------ DATA FOR REVIEW

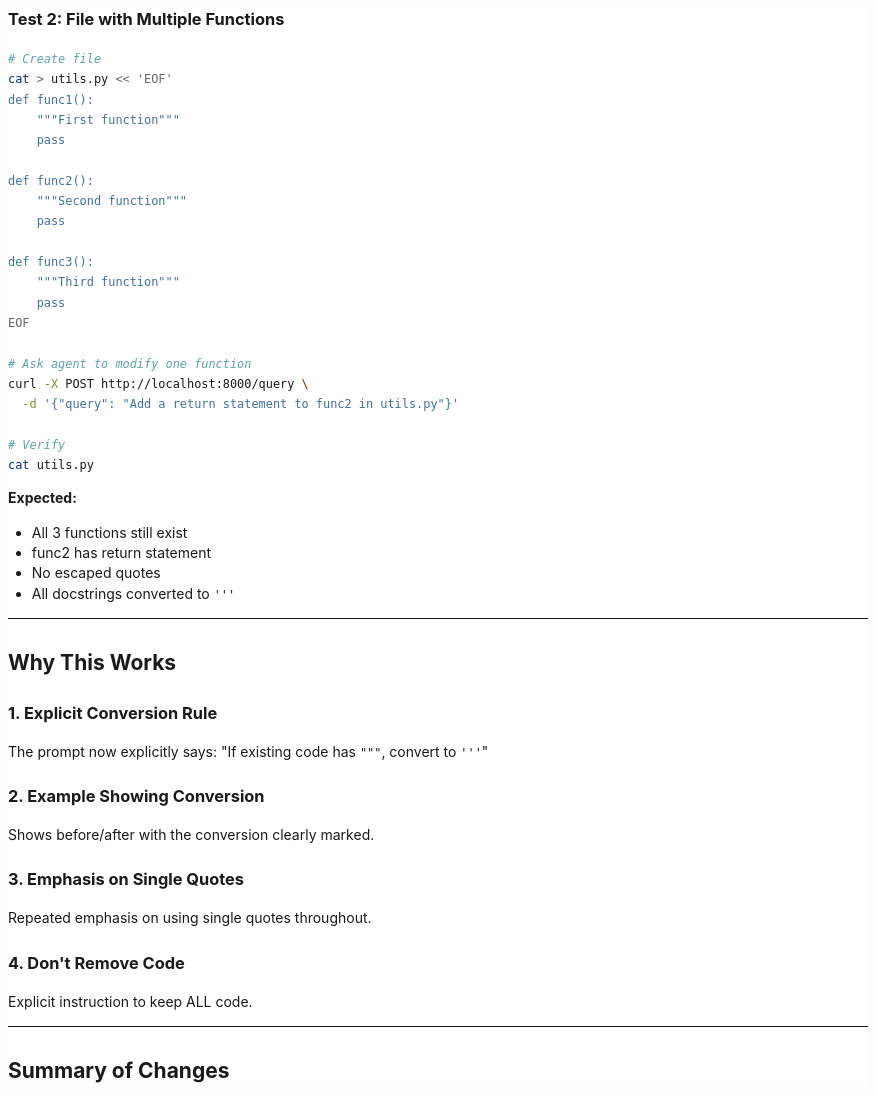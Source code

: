 ### Test 2: File with Multiple Functions
```bash
# Create file
cat > utils.py << 'EOF'
def func1():
    """First function"""
    pass

def func2():
    """Second function"""
    pass

def func3():
    """Third function"""
    pass
EOF

# Ask agent to modify one function
curl -X POST http://localhost:8000/query \
  -d '{"query": "Add a return statement to func2 in utils.py"}'

# Verify
cat utils.py
```

**Expected:**
- All 3 functions still exist
- func2 has return statement
- No escaped quotes
- All docstrings converted to `'''`

---

## Why This Works

### 1. **Explicit Conversion Rule**
The prompt now explicitly says: "If existing code has `"""`, convert to `'''`"

### 2. **Example Showing Conversion**
Shows before/after with the conversion clearly marked.

### 3. **Emphasis on Single Quotes**
Repeated emphasis on using single quotes throughout.

### 4. **Don't Remove Code**
Explicit instruction to keep ALL code.

---

## Summary of Changes
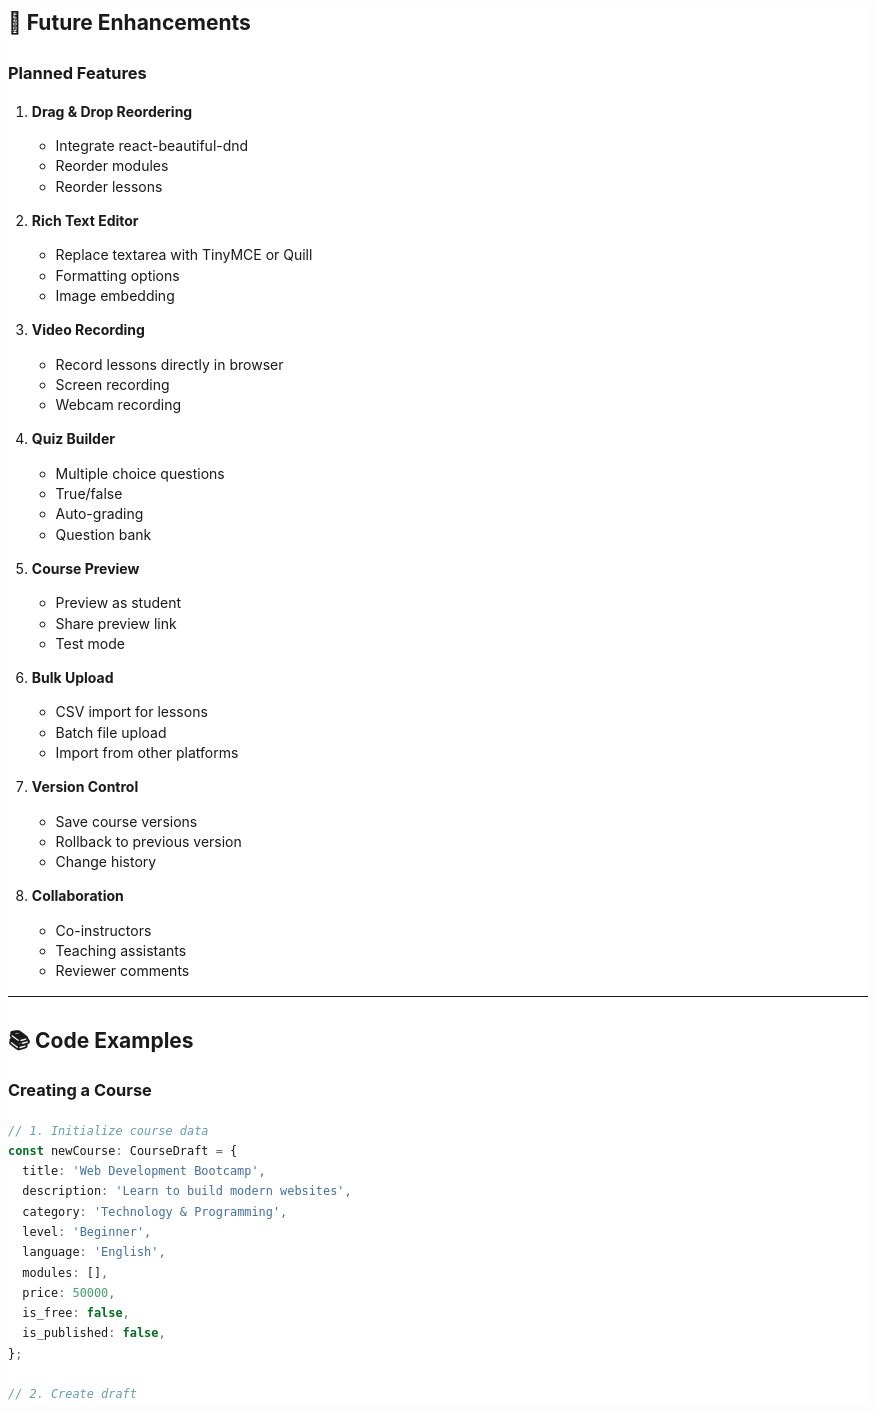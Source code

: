 
## 🔮 Future Enhancements

### Planned Features
1. **Drag & Drop Reordering**
   - Integrate react-beautiful-dnd
   - Reorder modules
   - Reorder lessons

2. **Rich Text Editor**
   - Replace textarea with TinyMCE or Quill
   - Formatting options
   - Image embedding

3. **Video Recording**
   - Record lessons directly in browser
   - Screen recording
   - Webcam recording

4. **Quiz Builder**
   - Multiple choice questions
   - True/false
   - Auto-grading
   - Question bank

5. **Course Preview**
   - Preview as student
   - Share preview link
   - Test mode

6. **Bulk Upload**
   - CSV import for lessons
   - Batch file upload
   - Import from other platforms

7. **Version Control**
   - Save course versions
   - Rollback to previous version
   - Change history

8. **Collaboration**
   - Co-instructors
   - Teaching assistants
   - Reviewer comments

---

## 📚 Code Examples

### Creating a Course
```typescript
// 1. Initialize course data
const newCourse: CourseDraft = {
  title: 'Web Development Bootcamp',
  description: 'Learn to build modern websites',
  category: 'Technology & Programming',
  level: 'Beginner',
  language: 'English',
  modules: [],
  price: 50000,
  is_free: false,
  is_published: false,
};

// 2. Create draft
```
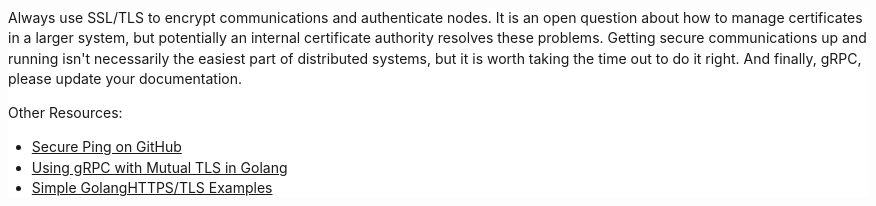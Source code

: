 Always use SSL/TLS to encrypt communications and authenticate nodes. It is an open question about how to manage certificates in a larger system, but potentially an internal certificate authority resolves these problems. Getting secure communications up and running isn't necessarily the easiest part of distributed systems, but it is worth taking the time out to do it right. And finally, gRPC, please update your documentation.

Other Resources:

- [Secure Ping on GitHub](https://github.com/bbengfort/sping)
- [Using gRPC with Mutual TLS in Golang](http://krishicks.com/post/grpc-mutual-tls-golang/)
- [Simple GolangHTTPS/TLS Examples](https://gist.github.com/denji/12b3a568f092ab951456)
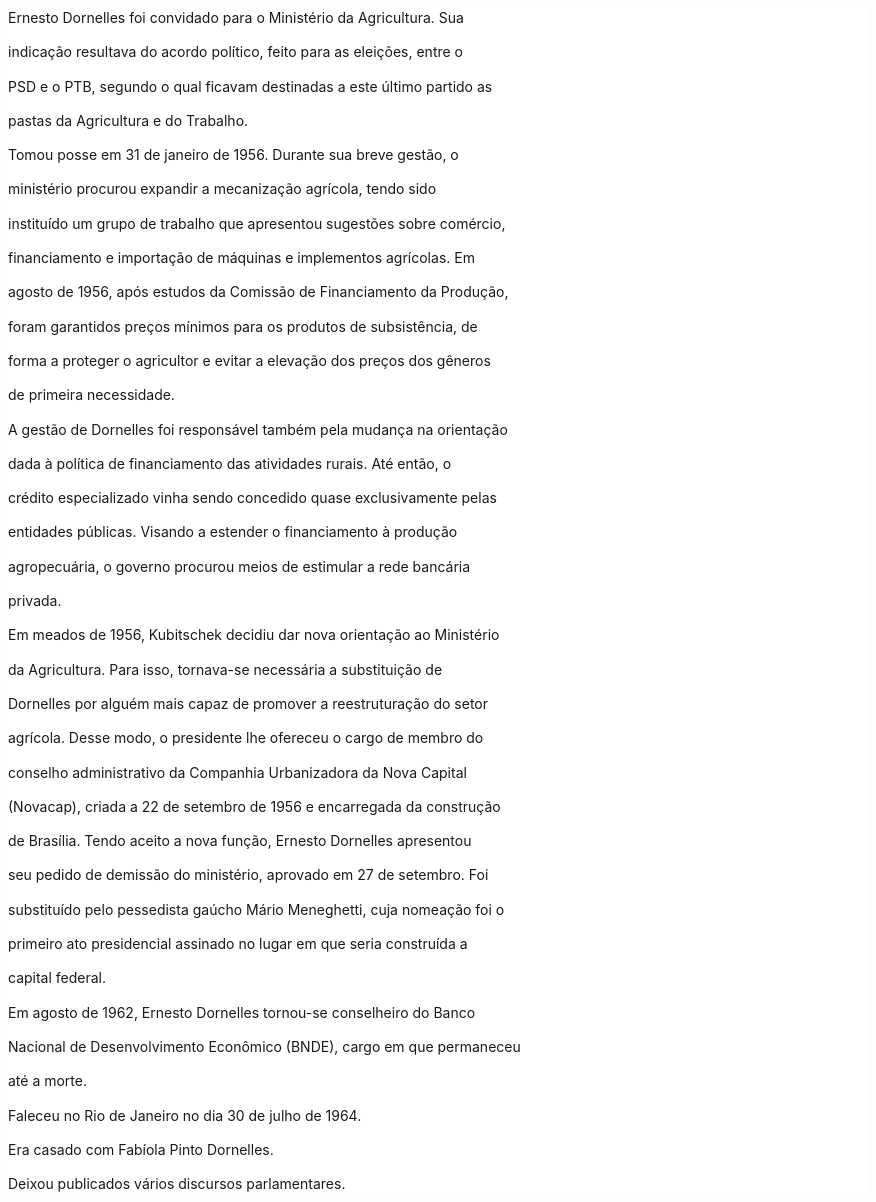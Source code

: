 Ernesto Dornelles foi convidado para o Ministério da Agricultura. Sua

indicação resultava do acordo político, feito para as eleições, entre o

PSD e o PTB, segundo o qual ficavam destinadas a este último partido as

pastas da Agricultura e do Trabalho.



Tomou posse em 31 de janeiro de 1956. Durante sua breve gestão, o

ministério procurou expandir a mecanização agrícola, tendo sido

instituído um grupo de trabalho que apresentou sugestões sobre comércio,

financiamento e importação de máquinas e implementos agrícolas. Em

agosto de 1956, após estudos da Comissão de Financiamento da Produção,

foram garantidos preços mínimos para os produtos de subsistência, de

forma a proteger o agricultor e evitar a elevação dos preços dos gêneros

de primeira necessidade.



A gestão de Dornelles foi responsável também pela mudança na orientação

dada à política de financiamento das atividades rurais. Até então, o

crédito especializado vinha sendo concedido quase exclusivamente pelas

entidades públicas. Visando a estender o financiamento à produção

agropecuária, o governo procurou meios de estimular a rede bancária

privada.



Em meados de 1956, Kubitschek decidiu dar nova orientação ao Ministério

da Agricultura. Para isso, tornava-se necessária a substituição de

Dornelles por alguém mais capaz de promover a reestruturação do setor

agrícola. Desse modo, o presidente lhe ofereceu o cargo de membro do

conselho administrativo da Companhia Urbanizadora da Nova Capital

(Novacap), criada a 22 de setembro de 1956 e encarregada da construção

de Brasília. Tendo aceito a nova função, Ernesto Dornelles apresentou

seu pedido de demissão do ministério, aprovado em 27 de setembro. Foi

substituído pelo pessedista gaúcho Mário Meneghetti, cuja nomeação foi o

primeiro ato presidencial assinado no lugar em que seria construída a

capital federal.



Em agosto de 1962, Ernesto Dornelles tornou-se conselheiro do Banco

Nacional de Desenvolvimento Econômico (BNDE), cargo em que permaneceu

até a morte.



Faleceu no Rio de Janeiro no dia 30 de julho de 1964.



Era casado com Fabíola Pinto Dornelles.



Deixou publicados vários discursos parlamentares.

------------

Among the records above, repeat exactly the line with "pastas da Agricultura e do Trabalho.", the line with "instituído um grupo", and every line in between, and only those.

pastas da Agricultura e do Trabalho.



Tomou posse em 31 de janeiro de 1956. Durante sua breve gestão, o

ministério procurou expandir a mecanização agrícola, tendo sido

instituído um grupo de trabalho que apresentou sugestões sobre comércio,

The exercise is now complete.